**How to complete this task:** The word to find is "repository". Copy each line of the material that contains it.

**The data:**
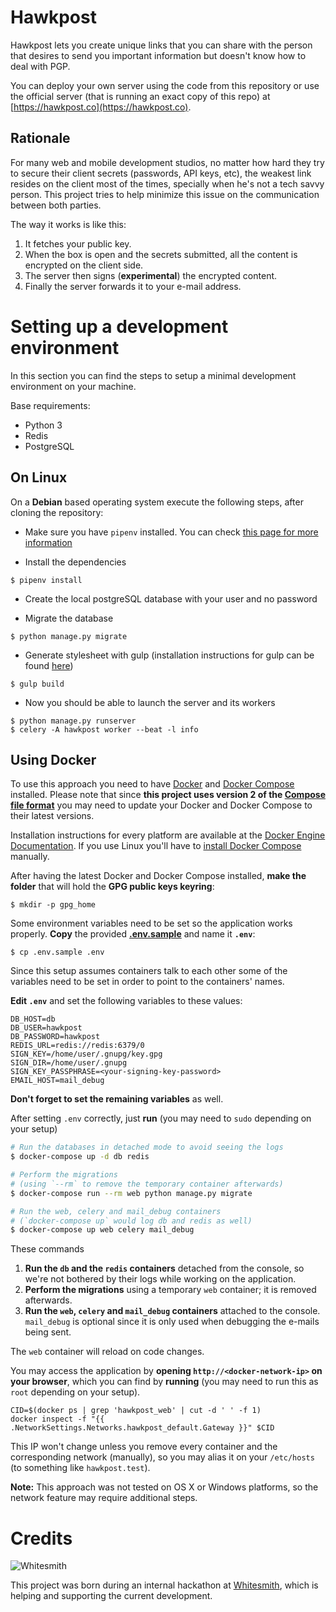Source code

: Hawkpost
========

Hawkpost lets you create unique links that you can share with the person that desires to send you important information but doesn't know how to deal with PGP.

You can deploy your own server using the code from this repository or use the official server (that is running an exact copy of this repo) at [https://hawkpost.co](https://hawkpost.co).


## Rationale

For many web and mobile development studios, no matter how hard they try to secure their client secrets (passwords, API keys, etc), the weakest link resides on the client most of the times, specially when he's not a tech savvy person. This project tries to help minimize this issue on the communication between both parties.

The way it works is like this:

1. It fetches your public key.
1. When the box is open and the secrets submitted, all the content is encrypted on the client side.
1. The server then signs (**experimental**) the encrypted content.
1. Finally the server forwards it to your e-mail address.


# Setting up a development environment

In this section you can find the steps to setup a minimal development environment on your machine.

Base requirements:

* Python 3
* Redis
* PostgreSQL

## On Linux

On a **Debian** based operating system execute the following steps, after cloning the repository:

* Make sure you have `pipenv` installed. You can check [this page for more information](https://docs.pipenv.org/install/#installing-pipenv)

* Install the dependencies

```
$ pipenv install
```

* Create the local postgreSQL database with your user and no password

* Migrate the database

```
$ python manage.py migrate
```

* Generate stylesheet with gulp (installation instructions for gulp can be found [here](https://gulpjs.com/))

```
$ gulp build
```

* Now you should be able to launch the server and its workers

```
$ python manage.py runserver
$ celery -A hawkpost worker --beat -l info
```

## Using Docker

To use this approach you need to have [Docker][docker-overview] and
[Docker Compose][docker-compose-overview] installed.
Please note that since **this project uses version 2 of the
[Compose file format][docker-compose-versioning]** you may need
to update your Docker and Docker Compose to their latest versions.

Installation instructions for every platform are available at the
[Docker Engine Documentation][docker-install-docs]. If you use Linux you'll
have to [install Docker Compose][docker-compose-install-docs] manually.

After having the latest Docker and Docker Compose installed, **make the
folder** that will hold the **GPG public keys keyring**:

```
$ mkdir -p gpg_home
```

Some environment variables need to be set so the application works properly.
**Copy** the provided **[.env.sample](.env.sample)** and name it **`.env`**:

```
$ cp .env.sample .env
```

Since this setup assumes containers talk to each other some of the variables
need to be set in order to point to the containers' names.

**Edit `.env`** and set the following variables to these values:

```
DB_HOST=db
DB_USER=hawkpost
DB_PASSWORD=hawkpost
REDIS_URL=redis://redis:6379/0
SIGN_KEY=/home/user/.gnupg/key.gpg
SIGN_DIR=/home/user/.gnupg
SIGN_KEY_PASSPHRASE=<your-signing-key-password>
EMAIL_HOST=mail_debug
```

**Don't forget to set the remaining variables** as well.

After setting `.env` correctly, just **run** (you may need to `sudo` depending
on your setup)

```bash
# Run the databases in detached mode to avoid seeing the logs
$ docker-compose up -d db redis

# Perform the migrations
# (using `--rm` to remove the temporary container afterwards)
$ docker-compose run --rm web python manage.py migrate

# Run the web, celery and mail_debug containers
# (`docker-compose up` would log db and redis as well)
$ docker-compose up web celery mail_debug
```

These commands

1. **Run the `db` and the `redis` containers** detached from the console, so
   we're not bothered by their logs while working on the application.
1. **Perform the migrations** using a temporary `web` container; it is removed
   afterwards.
1. **Run the `web`, `celery` and `mail_debug` containers** attached to the
   console. `mail_debug` is optional since it is only used when debugging the
   e-mails being sent.

The `web` container will reload on code changes.

You may access the application by **opening `http://<docker-network-ip>` on
your browser**, which you can find by **running** (you may need to run this as
`root` depending on your setup).

```
CID=$(docker ps | grep 'hawkpost_web' | cut -d ' ' -f 1)
docker inspect -f "{{ .NetworkSettings.Networks.hawkpost_default.Gateway }}" $CID
```

This IP won't change unless you remove every container and the corresponding
network (manually), so you may alias it on your `/etc/hosts` (to something like
`hawkpost.test`).

**Note:** This approach was not tested on OS X or Windows platforms, so the
network feature may require additional steps.

[docker-overview]: https://www.docker.com/products/docker-engine
[docker-compose-overview]: https://www.docker.com/products/docker-compose
[docker-compose-versioning]: https://docs.docker.com/compose/compose-file/#versioning
[docker-install-docs]: https://docs.docker.com/engine/installation
[docker-compose-install-docs]: https://github.com/docker/compose/releases

# Credits

![Whitesmith](http://i.imgur.com/Si2l3kd.png)

This project was born during an internal hackathon at [Whitesmith](https://whitesmith.co), which is helping and supporting the current development.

**Answer box:**
You can deploy your own server using the code from this repository or use the official server (that is running an exact copy of this repo) at [https://hawkpost.co](https://hawkpost.co).
On a **Debian** based operating system execute the following steps, after cloning the repository:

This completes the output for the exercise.